In early 2009, a 49-year-old Caucasian male presented to the outpatient rheumatology clinic with complaints of progressive shortness of breath. He had a history of undifferentiated connective tissue disease, sclerodactyly and Raynaud’s symptoms. A review of systems was positive for diffuse joint pains, intermittent fevers, hyperkeratotic skin lesions of both hands, esophageal dysmotility and decreased motility in his gut. His medical history was also significant for splenic vein thrombosis and deep venous thrombosis, for which he was on chronic anticoagulation.

The physical examination revealed decreased bilateral breath sounds, puffy fingers, hyperkeratotic skin over the palmar surface of both hands, no clinical evidence of synovitis and normal muscle strength.

Laboratory analysis revealed mild inflammation with C-reactive protein (CRP) of 15 mg/L, normal creatine phosphokinase (CPK) and normal liver function tests. Antinuclear antibodies (ANA) were negative, and no anti-cytoplasmic staining was detected on indirect immunofluorescence. Rheumatoid factor and anticyclic citrullinated protein antibodies were negative.

An additional workup showed negative anti-neutrophil cytoplasmic antibodies, negative anti-SSA antibodies, and negative PM-Scl antibodies. Pulmonary function tests revealed mild restrictive ventilator defect with severe reduction in diffusion capacity and forced vital capacity (FVC). Forced expiratory volume in 1 second (FEV 1) was 75%, and carbon monoxide diffusion capacity (DLCO) was 36%. High-resolution computed tomography (CT) of the chest demonstrated bilateral pulmonary infiltrates with alveolitis.
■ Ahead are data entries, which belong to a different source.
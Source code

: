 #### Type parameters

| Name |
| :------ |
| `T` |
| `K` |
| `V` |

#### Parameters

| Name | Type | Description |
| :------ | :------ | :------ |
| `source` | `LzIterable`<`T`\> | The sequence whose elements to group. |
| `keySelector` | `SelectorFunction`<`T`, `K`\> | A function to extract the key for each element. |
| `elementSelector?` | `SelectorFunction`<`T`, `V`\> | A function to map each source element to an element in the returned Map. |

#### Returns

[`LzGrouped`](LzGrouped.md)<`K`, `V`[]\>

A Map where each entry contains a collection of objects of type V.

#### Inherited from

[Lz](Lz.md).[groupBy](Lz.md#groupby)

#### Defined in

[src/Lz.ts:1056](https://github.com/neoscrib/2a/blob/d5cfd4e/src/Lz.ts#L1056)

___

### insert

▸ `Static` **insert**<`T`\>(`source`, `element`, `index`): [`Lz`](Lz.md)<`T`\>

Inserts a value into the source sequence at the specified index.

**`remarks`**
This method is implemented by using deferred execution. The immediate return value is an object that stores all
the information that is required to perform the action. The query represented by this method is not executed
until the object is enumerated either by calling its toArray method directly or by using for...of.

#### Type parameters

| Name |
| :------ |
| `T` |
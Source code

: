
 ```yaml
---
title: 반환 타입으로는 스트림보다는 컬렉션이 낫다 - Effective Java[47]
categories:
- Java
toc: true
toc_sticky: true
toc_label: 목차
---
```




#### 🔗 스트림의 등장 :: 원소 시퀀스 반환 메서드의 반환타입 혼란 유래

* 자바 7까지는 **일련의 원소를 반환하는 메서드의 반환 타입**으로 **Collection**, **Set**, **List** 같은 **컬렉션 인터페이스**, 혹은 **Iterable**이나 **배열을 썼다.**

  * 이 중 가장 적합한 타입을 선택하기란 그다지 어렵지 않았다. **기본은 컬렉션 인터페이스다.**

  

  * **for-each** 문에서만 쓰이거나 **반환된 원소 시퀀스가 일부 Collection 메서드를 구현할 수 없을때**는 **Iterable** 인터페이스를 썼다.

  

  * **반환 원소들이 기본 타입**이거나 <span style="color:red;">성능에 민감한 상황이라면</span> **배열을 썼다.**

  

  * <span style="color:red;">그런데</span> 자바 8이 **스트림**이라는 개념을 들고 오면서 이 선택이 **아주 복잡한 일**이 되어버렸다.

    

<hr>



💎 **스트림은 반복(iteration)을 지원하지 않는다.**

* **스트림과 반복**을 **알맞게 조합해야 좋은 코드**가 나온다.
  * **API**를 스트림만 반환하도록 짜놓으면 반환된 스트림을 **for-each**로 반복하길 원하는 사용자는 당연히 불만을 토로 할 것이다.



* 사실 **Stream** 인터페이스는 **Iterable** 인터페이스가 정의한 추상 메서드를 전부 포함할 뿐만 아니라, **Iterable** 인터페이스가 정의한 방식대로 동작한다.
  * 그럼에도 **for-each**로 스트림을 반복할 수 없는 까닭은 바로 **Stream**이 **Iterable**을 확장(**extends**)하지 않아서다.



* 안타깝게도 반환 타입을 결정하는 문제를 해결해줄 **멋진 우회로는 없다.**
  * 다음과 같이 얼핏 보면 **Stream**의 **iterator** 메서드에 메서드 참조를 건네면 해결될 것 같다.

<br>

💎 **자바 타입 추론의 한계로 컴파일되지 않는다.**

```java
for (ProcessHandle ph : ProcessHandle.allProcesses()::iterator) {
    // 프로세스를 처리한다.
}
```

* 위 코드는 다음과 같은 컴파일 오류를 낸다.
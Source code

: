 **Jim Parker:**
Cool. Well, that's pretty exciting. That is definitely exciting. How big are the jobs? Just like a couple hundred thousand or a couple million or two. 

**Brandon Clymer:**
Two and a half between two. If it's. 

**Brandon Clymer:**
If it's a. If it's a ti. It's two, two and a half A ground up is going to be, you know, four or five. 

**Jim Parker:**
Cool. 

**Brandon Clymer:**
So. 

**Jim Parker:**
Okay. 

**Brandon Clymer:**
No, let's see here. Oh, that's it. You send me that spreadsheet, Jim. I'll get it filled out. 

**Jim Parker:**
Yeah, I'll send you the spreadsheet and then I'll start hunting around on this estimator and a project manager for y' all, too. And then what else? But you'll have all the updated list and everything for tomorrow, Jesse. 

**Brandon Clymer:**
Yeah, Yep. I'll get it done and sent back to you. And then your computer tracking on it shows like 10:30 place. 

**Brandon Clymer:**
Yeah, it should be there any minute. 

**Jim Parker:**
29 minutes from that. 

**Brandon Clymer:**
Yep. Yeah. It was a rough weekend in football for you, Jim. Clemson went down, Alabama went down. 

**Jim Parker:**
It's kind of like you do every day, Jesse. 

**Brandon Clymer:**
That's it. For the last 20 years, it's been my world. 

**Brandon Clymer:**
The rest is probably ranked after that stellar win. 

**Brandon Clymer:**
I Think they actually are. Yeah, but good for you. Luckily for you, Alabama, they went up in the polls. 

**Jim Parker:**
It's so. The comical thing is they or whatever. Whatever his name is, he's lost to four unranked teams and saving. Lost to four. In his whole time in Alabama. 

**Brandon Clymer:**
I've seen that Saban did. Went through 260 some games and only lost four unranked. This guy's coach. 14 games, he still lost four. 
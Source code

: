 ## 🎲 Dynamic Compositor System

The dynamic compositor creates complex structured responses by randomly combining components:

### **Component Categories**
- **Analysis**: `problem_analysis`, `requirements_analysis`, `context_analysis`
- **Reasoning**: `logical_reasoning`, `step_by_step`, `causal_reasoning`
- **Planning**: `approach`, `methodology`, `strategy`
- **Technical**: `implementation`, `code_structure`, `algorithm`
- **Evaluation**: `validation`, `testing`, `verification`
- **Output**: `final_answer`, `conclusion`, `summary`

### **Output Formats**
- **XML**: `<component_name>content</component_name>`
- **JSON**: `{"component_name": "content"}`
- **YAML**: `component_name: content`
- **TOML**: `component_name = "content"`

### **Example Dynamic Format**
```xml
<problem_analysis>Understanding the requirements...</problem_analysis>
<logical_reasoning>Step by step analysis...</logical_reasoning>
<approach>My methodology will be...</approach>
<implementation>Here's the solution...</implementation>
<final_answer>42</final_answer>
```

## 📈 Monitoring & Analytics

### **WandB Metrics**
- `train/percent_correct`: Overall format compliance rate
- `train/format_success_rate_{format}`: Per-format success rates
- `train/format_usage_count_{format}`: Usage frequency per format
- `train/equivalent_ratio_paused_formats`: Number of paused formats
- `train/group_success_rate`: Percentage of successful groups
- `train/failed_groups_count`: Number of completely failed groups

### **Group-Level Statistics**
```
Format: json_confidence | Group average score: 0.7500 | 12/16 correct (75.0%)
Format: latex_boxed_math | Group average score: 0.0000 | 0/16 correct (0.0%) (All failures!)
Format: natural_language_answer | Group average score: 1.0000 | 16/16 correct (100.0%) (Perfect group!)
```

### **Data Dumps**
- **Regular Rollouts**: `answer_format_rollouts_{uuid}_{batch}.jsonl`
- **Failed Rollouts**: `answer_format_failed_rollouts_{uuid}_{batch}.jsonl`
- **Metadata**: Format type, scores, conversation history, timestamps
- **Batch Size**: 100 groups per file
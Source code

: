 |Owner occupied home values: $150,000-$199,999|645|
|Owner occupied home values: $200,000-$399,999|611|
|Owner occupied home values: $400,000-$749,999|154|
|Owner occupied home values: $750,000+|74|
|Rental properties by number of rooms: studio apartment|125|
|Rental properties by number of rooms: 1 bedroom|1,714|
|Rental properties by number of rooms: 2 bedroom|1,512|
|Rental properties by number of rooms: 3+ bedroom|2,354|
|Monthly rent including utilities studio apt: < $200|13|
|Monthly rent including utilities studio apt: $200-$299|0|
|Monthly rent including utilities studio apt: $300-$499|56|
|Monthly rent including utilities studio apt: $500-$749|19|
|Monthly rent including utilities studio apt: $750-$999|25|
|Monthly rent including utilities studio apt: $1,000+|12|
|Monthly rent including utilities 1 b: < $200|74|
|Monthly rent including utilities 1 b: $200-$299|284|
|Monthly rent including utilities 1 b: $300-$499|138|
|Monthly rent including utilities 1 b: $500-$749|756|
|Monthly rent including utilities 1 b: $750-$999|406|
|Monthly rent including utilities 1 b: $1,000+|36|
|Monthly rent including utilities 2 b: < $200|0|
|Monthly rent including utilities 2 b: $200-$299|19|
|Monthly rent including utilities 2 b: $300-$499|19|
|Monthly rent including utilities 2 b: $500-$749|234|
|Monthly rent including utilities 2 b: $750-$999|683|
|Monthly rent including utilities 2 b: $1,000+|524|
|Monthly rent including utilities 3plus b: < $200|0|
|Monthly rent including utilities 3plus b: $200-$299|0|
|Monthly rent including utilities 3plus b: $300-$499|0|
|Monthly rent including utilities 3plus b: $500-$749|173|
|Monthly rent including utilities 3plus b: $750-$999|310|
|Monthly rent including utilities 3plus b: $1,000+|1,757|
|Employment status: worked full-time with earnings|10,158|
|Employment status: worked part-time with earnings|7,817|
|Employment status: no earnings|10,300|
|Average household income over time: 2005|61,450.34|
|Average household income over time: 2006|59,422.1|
The patient was monitored regularly with clinical, laboratory, radiological and lung function evaluations for four years. He developed progression of ILD with declining pulmonary function tests. High-resolution CT imaging showed bilateral pulmonary infiltrates and alveolitis with diffuse, bilateral, ground-glass opacities and nodular infiltrates with intraseptal wall thickening compatible with nonspecific interstitial pneumonia (see Figure 1).